In the emerging field of data-driven prognosis, predictive models are learned from flight and maintenance data. These models can then be integrated into PHM systems for health monitoring and incipient system failure prediction. There exists a number of data-driven methods for prognosis, but it is usually difficult to compare them based on a common reference baseline due to the use of sensitive commercial data. Fortunately, the following open datasets related to aviation are widely acknowledged as reference for comparison:
  • NASA DASHlink open database originally designed and collected by Balaban [118] and available at;
  • a turbofan engine degradation simulation dataset based on thermo-dynamical simulation models, introduced in [119];
  • other datasets, also shared on the Prognostic Data Repository of NASA refer to bearing systems or milling machines. These do not necessarily refer to aviation problems but are still worth mentioning as they are commonly used as reference.
Although prognostics and RUL estimation is a core function of PHM, it falls out of the strict anomaly detection scope and hence it is not covered in this survey (two recent reviews by Elattar (2016) [120] or Lei (2018) [121] already address this topic). Instead, we focus our review on the application of data-driven techniques aimed at detecting anomalous behaviour in aviation systems with the goal of identifying faults after their occurrence or anticipating potential failures as part of the condition monitoring process in PHM [122].
Effective anomaly detection techniques to predict incipient failures from historical data is important to estimate time-to-failure and help schedule maintenance activities. Some of the reviewed techniques can also support fault diagnostics, which is a PHM process encompassing fault detection, isolation (i.e., which component has failed), failure mode identification (i.e., what is the cause of failure or fault) and quantification of the failure severity. Fault detection is typically based on the quantification of the inconsistencies between the actual and the expected behavior of the system in nominal conditions [122].
For instance, Rabatel et al. [123] present an anomaly detection framework for preventive maintenance based on anomalous pattern detection in data.
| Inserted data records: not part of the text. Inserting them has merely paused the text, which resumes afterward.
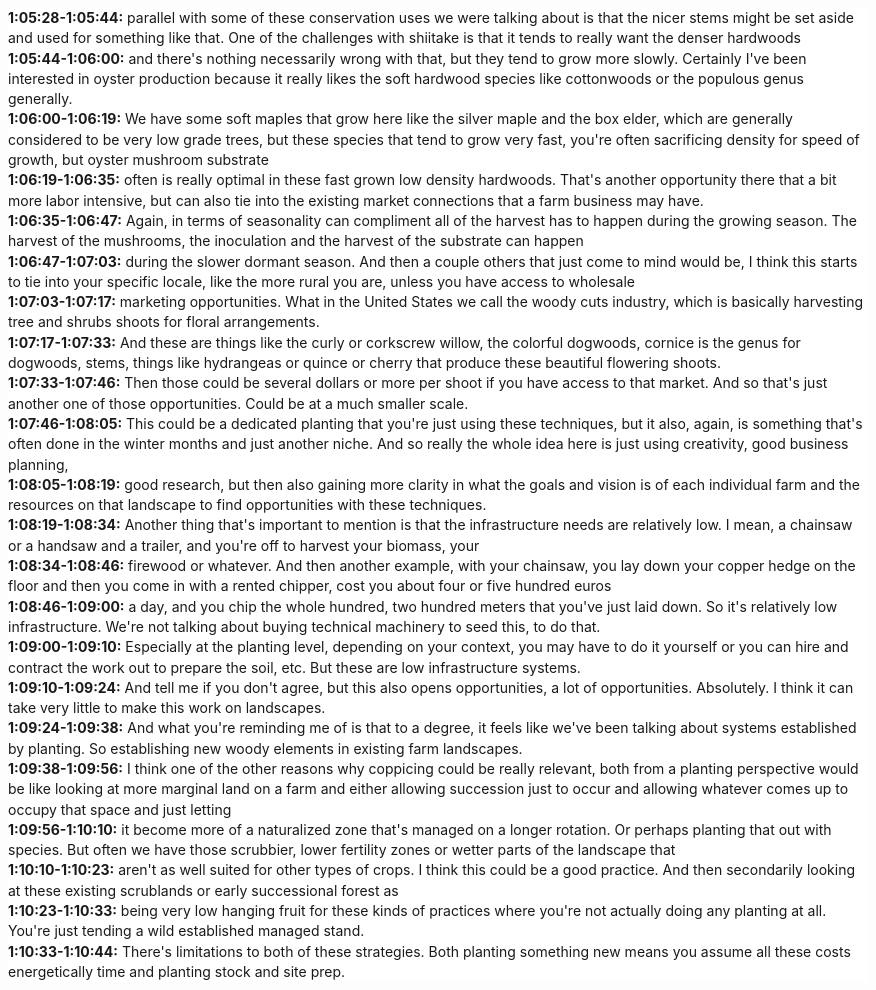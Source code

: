 **1:05:28-1:05:44:**  parallel with some of these conservation uses we were talking about is that the nicer stems  might be set aside and used for something like that.  One of the challenges with shiitake is that it tends to really want the denser hardwoods  
**1:05:44-1:06:00:**  and there's nothing necessarily wrong with that, but they tend to grow more slowly.  Certainly I've been interested in oyster production because it really likes the soft hardwood  species like cottonwoods or the populous genus generally.  
**1:06:00-1:06:19:**  We have some soft maples that grow here like the silver maple and the box elder, which  are generally considered to be very low grade trees, but these species that tend to grow  very fast, you're often sacrificing density for speed of growth, but oyster mushroom substrate  
**1:06:19-1:06:35:**  often is really optimal in these fast grown low density hardwoods.  That's another opportunity there that a bit more labor intensive, but can also tie into  the existing market connections that a farm business may have.  
**1:06:35-1:06:47:**  Again, in terms of seasonality can compliment all of the harvest has to happen during the  growing season.  The harvest of the mushrooms, the inoculation and the harvest of the substrate can happen  
**1:06:47-1:07:03:**  during the slower dormant season.  And then a couple others that just come to mind would be, I think this starts to tie  into your specific locale, like the more rural you are, unless you have access to wholesale  
**1:07:03-1:07:17:**  marketing opportunities.  What in the United States we call the woody cuts industry, which is basically harvesting  tree and shrubs shoots for floral arrangements.  
**1:07:17-1:07:33:**  And these are things like the curly or corkscrew willow, the colorful dogwoods, cornice is  the genus for dogwoods, stems, things like hydrangeas or quince or cherry that produce  these beautiful flowering shoots.  
**1:07:33-1:07:46:**  Then those could be several dollars or more per shoot if you have access to that market.  And so that's just another one of those opportunities.  Could be at a much smaller scale.  
**1:07:46-1:08:05:**  This could be a dedicated planting that you're just using these techniques, but it also,  again, is something that's often done in the winter months and just another niche.  And so really the whole idea here is just using creativity, good business planning,  
**1:08:05-1:08:19:**  good research, but then also gaining more clarity in what the goals and vision is of  each individual farm and the resources on that landscape to find opportunities with  these techniques.  
**1:08:19-1:08:34:**  Another thing that's important to mention is that the infrastructure needs are relatively  low.  I mean, a chainsaw or a handsaw and a trailer, and you're off to harvest your biomass, your  
**1:08:34-1:08:46:**  firewood or whatever.  And then another example, with your chainsaw, you lay down your copper hedge on the floor  and then you come in with a rented chipper, cost you about four or five hundred euros  
**1:08:46-1:09:00:**  a day, and you chip the whole hundred, two hundred meters that you've just laid down.  So it's relatively low infrastructure.  We're not talking about buying technical machinery to seed this, to do that.  
**1:09:00-1:09:10:**  Especially at the planting level, depending on your context, you may have to do it yourself  or you can hire and contract the work out to prepare the soil, etc.  But these are low infrastructure systems.  
**1:09:10-1:09:24:**  And tell me if you don't agree, but this also opens opportunities, a lot of opportunities.  Absolutely.  I think it can take very little to make this work on landscapes.  
**1:09:24-1:09:38:**  And what you're reminding me of is that to a degree, it feels like we've been talking  about systems established by planting.  So establishing new woody elements in existing farm landscapes.  
**1:09:38-1:09:56:**  I think one of the other reasons why coppicing could be really relevant, both from a planting  perspective would be like looking at more marginal land on a farm and either allowing  succession just to occur and allowing whatever comes up to occupy that space and just letting  
**1:09:56-1:10:10:**  it become more of a naturalized zone that's managed on a longer rotation.  Or perhaps planting that out with species.  But often we have those scrubbier, lower fertility zones or wetter parts of the landscape that  
**1:10:10-1:10:23:**  aren't as well suited for other types of crops.  I think this could be a good practice.  And then secondarily looking at these existing scrublands or early successional forest as  
**1:10:23-1:10:33:**  being very low hanging fruit for these kinds of practices where you're not actually doing  any planting at all.  You're just tending a wild established managed stand.  
**1:10:33-1:10:44:**  There's limitations to both of these strategies.  Both planting something new means you assume all these costs energetically time and planting  stock and site prep.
The data is based on closed railway data; the approach, from pattern extraction to anomaly detection methods to apply on sequences, could be extended to aircraft data which are subject to common characteristics.
More recently, Nicchiotti et al. [124] (2018) leverage closed commercial aircraft maintenance operational data and apply SVM based methods and PCA as a tool to reduce dimensionality in order to predict such unscheduled maintenance operations.
Deep autoencoders [65] and convolutional denoising autoencoders [85] (2019) have been used for fault detection and anomaly detection, both on the NASA open database and on a dataset of Customer Notification Reports sent over ACARS to airlines to help them detect engine faults.
Recurrent Neural Networks autoencoders have also been used on time series [125] in order to find a proper embedding or representation of time series that is in turn used for predicting a RUL estimation on the turbofan dataset. More recently, Zhao et al. compare in [126] different approaches of feature selection mechanism based on dimensionality reduction. Autoencoders, Riemann Boltzmann Machines (RBM) and Deep Belief Networks (DBN), CNN and RNN based methods are compared on a traditional milling machine health monitoring application with similar results, the older RBM/DBN-based techniques being slightly behind.

5. Conclusions

In this survey, we have reviewed the state-of-the-art in data-driven anomaly detection and its application to the aviation domain. Thus, we have introduced a large number of classical and more recent approaches and described how some of them have been applied to areas such as air traffic operations and predictive maintenance. Machine learning models can work with offline or online data to detect significant events for further analysis by aviation experts as part of decision support or condition monitoring tools. The ultimate goal of the presented applications is to help improve the performance of ATM and maintenance operations, in particular safety.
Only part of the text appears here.